I did not struggle with depression growing up. When I would meet people who were depressed, I never understood why they just did not just choose to be happy. 

I was the type of kid who could not hold a grudge; if I had been wronged, I forgave quickly and moved on. Transgressions others committed against me did not affect me much emotionally. 

Later in life, though, my depression began with a single panic attack. It was something I had never experienced before and had never felt so out of control in my life. 

After the first panic attack, I immediately developed GAD (General Anxiety Disorder). Simply put, GAD is a condition that leaves its victim caught in a constant loop of anxiety. You never really feel at ease.  
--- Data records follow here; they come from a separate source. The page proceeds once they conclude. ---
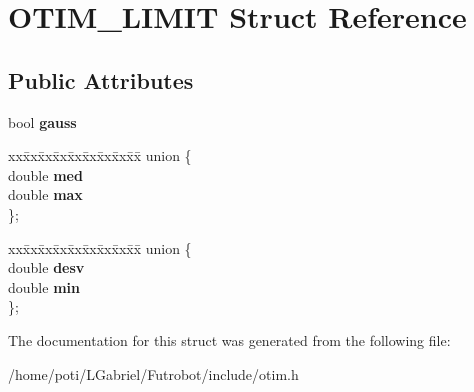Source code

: \hypertarget{structOTIM__LIMIT}{}\section{O\+T\+I\+M\+\_\+\+L\+I\+M\+IT Struct Reference}
\label{structOTIM__LIMIT}
\subsection*{Public Attributes}
\begin{DoxyCompactItemize}
\item 
bool {\bfseries gauss}\hypertarget{structOTIM__LIMIT_a2c335ee23449699ec2e55a9f075ed683}{}\label{structOTIM__LIMIT_a2c335ee23449699ec2e55a9f075ed683}

\item 
\begin{tabbing}
xx\=xx\=xx\=xx\=xx\=xx\=xx\=xx\=xx\=\kill
union \{\\
\>double {\bfseries med}\\
\>double {\bfseries max}\\
\}; \hypertarget{structOTIM__LIMIT_a0856c45e38354dbd5d4015945ed3221a}{}\label{structOTIM__LIMIT_a0856c45e38354dbd5d4015945ed3221a}
\\

\end{tabbing}\item 
\begin{tabbing}
xx\=xx\=xx\=xx\=xx\=xx\=xx\=xx\=xx\=\kill
union \{\\
\>double {\bfseries desv}\\
\>double {\bfseries min}\\
\}; \hypertarget{structOTIM__LIMIT_a4d9d6628f5734081f82797c70a9125f0}{}\label{structOTIM__LIMIT_a4d9d6628f5734081f82797c70a9125f0}
\\

\end{tabbing}\end{DoxyCompactItemize}


The documentation for this struct was generated from the following file\+:\begin{DoxyCompactItemize}
\item 
/home/poti/\+L\+Gabriel/\+Futrobot/include/otim.\+h\end{DoxyCompactItemize}
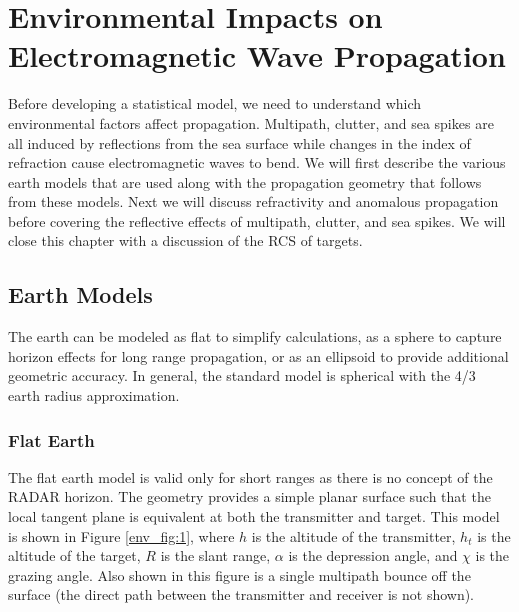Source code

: \renewcommand{\baselinestretch}{2} \small\normalsize
\chapter{Environmental Impacts on Electromagnetic Wave Propagation}
Before developing a statistical model, we need to understand which environmental factors affect propagation. Multipath, clutter, and sea spikes are all induced by reflections from the sea surface while changes in the index of refraction cause electromagnetic waves to bend. We will first describe the various earth models that are used along with the propagation geometry that follows from these models. Next we will discuss refractivity and anomalous propagation before covering the reflective effects of multipath, clutter, and sea spikes. We will close this chapter with a discussion of the RCS of targets.

\section{Earth Models}
The earth can be modeled as flat to simplify calculations, as a sphere to capture horizon effects for long range propagation, or as an ellipsoid to provide additional geometric accuracy. In general, the standard model is spherical with the 4/3 earth radius approximation.

\subsection{Flat Earth}
The flat earth model is valid only for short ranges as there is no concept of the RADAR horizon. The geometry provides a simple planar surface such that the local tangent plane is equivalent at both the transmitter and target. This model is shown in Figure \ref{env_fig:1}, where $h$ is the altitude of the transmitter, $h_t$ is the altitude of the target, $R$ is the slant range, $\alpha$ is the depression angle, and $\chi$ is the grazing angle. Also shown in this figure is a single multipath bounce off the surface (the direct path between the transmitter and receiver is not shown).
I am very physically active and personally an extrovert, but beneath constant anxiety, I did not want to go anywhere.  I removed myself from gatherings and social fun, I stopped going to the grocery store (despite loving to grocery shop), and I just wanted to sit at home all the time. 

After a few months, this isolation led to depression. I felt as though the life I knew would never return to me. And even if it did, what would “normal” look like going forward?

Well, friends, my life did return to me and it is now better than ever because I live in the COMPLETE freedom that Christ has given to me!  

Jesus set me free on the Cross.  He said, “It is finished” and it was finished!  

So, if Jesus has set us free then why do so many Christ Followers live in bondage?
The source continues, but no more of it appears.